*** SUPPLIED RECORDS ***

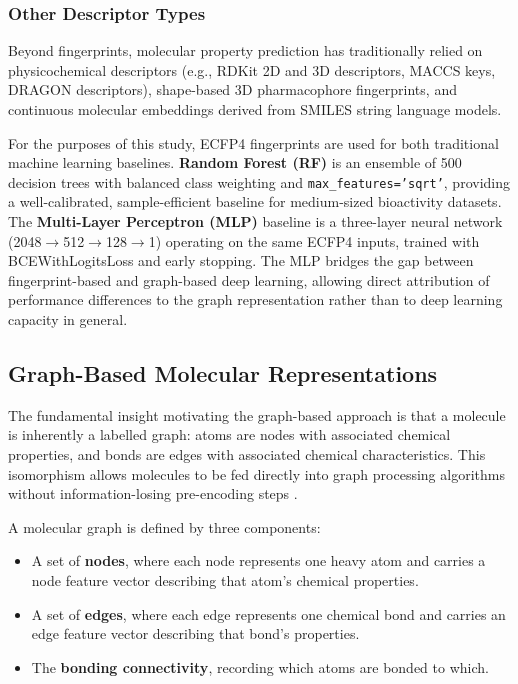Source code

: \subsubsection{Other Descriptor Types}

Beyond fingerprints, molecular property prediction has traditionally relied on
physicochemical descriptors (e.g., RDKit 2D and 3D descriptors, MACCS keys,
DRAGON descriptors), shape-based 3D pharmacophore fingerprints, and continuous
molecular embeddings derived from SMILES string language models.

For the purposes of this study, ECFP4 fingerprints are used for both traditional
machine learning baselines. \textbf{Random Forest (RF)} is an ensemble of 500
decision trees with balanced class weighting and \texttt{max\_features='sqrt'},
providing a well-calibrated, sample-efficient baseline for medium-sized bioactivity
datasets. The \textbf{Multi-Layer Perceptron (MLP)} baseline is a three-layer
neural network (2048$\to$512$\to$128$\to$1) operating on the same ECFP4 inputs,
trained with BCEWithLogitsLoss and early stopping. The MLP bridges the gap between
fingerprint-based and graph-based deep learning, allowing direct attribution of
performance differences to the graph representation rather than to deep learning
capacity in general.

\subsection{Graph-Based Molecular Representations}

The fundamental insight motivating the graph-based approach is that a molecule
is inherently a labelled graph: atoms are nodes with associated chemical properties,
and bonds are edges with associated chemical characteristics. This isomorphism
allows molecules to be fed directly into graph processing algorithms without
information-losing pre-encoding steps \parencite{gilmer2017neural}.

A molecular graph is defined by three components:
\begin{itemize}
    \item A set of \textbf{nodes}, where each node represents one heavy atom and
    carries a node feature vector describing that atom's chemical properties.
    \item A set of \textbf{edges}, where each edge represents one chemical bond and
    carries an edge feature vector describing that bond's properties.
    \item The \textbf{bonding connectivity}, recording which atoms are bonded to
    which.
\end{itemize}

*** End of SUPPLIED RECORDS ***

TASK TO COMPLETE = How many lines of the listing include the string "describing"? Answer with the number alone.

SOLUTION FOR THIS TASK = 2